Segment Start: Material for this task
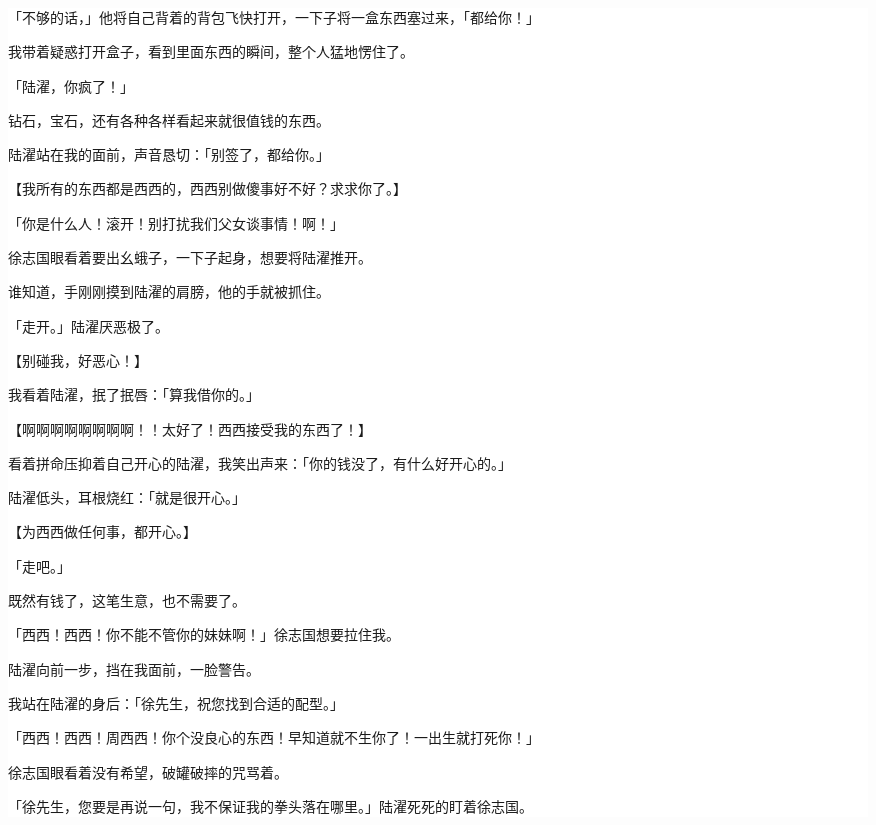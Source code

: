 
「不够的话，」他将自己背着的背包飞快打开，一下子将一盒东西塞过来，「都给你！」


我带着疑惑打开盒子，看到里面东西的瞬间，整个人猛地愣住了。


「陆濯，你疯了！」


钻石，宝石，还有各种各样看起来就很值钱的东西。


陆濯站在我的面前，声音恳切：「别签了，都给你。」


【我所有的东西都是西西的，西西别做傻事好不好？求求你了。】


「你是什么人！滚开！别打扰我们父女谈事情！啊！」


徐志国眼看着要出幺蛾子，一下子起身，想要将陆濯推开。


谁知道，手刚刚摸到陆濯的肩膀，他的手就被抓住。


「走开。」陆濯厌恶极了。


【别碰我，好恶心！】


我看着陆濯，抿了抿唇：「算我借你的。」


【啊啊啊啊啊啊啊啊！！太好了！西西接受我的东西了！】


看着拼命压抑着自己开心的陆濯，我笑出声来：「你的钱没了，有什么好开心的。」


陆濯低头，耳根烧红：「就是很开心。」


【为西西做任何事，都开心。】


「走吧。」


既然有钱了，这笔生意，也不需要了。


「西西！西西！你不能不管你的妹妹啊！」徐志国想要拉住我。


陆濯向前一步，挡在我面前，一脸警告。


我站在陆濯的身后：「徐先生，祝您找到合适的配型。」


「西西！西西！周西西！你个没良心的东西！早知道就不生你了！一出生就打死你！」


徐志国眼看着没有希望，破罐破摔的咒骂着。


「徐先生，您要是再说一句，我不保证我的拳头落在哪里。」陆濯死死的盯着徐志国。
Segment End: Material for this task
■ **Try it**
An exact copy of the lines from the one with "看着拼命压抑着自己开心的陆濯，我笑出声来：「你的钱没了，有什么好开心的。」" through the final line of the entries is the whole answer.

■ **Solution to the problem**
看着拼命压抑着自己开心的陆濯，我笑出声来：「你的钱没了，有什么好开心的。」


陆濯低头，耳根烧红：「就是很开心。」


【为西西做任何事，都开心。】


「走吧。」


既然有钱了，这笔生意，也不需要了。


「西西！西西！你不能不管你的妹妹啊！」徐志国想要拉住我。


陆濯向前一步，挡在我面前，一脸警告。


我站在陆濯的身后：「徐先生，祝您找到合适的配型。」


「西西！西西！周西西！你个没良心的东西！早知道就不生你了！一出生就打死你！」


徐志国眼看着没有希望，破罐破摔的咒骂着。


「徐先生，您要是再说一句，我不保证我的拳头落在哪里。」陆濯死死的盯着徐志国。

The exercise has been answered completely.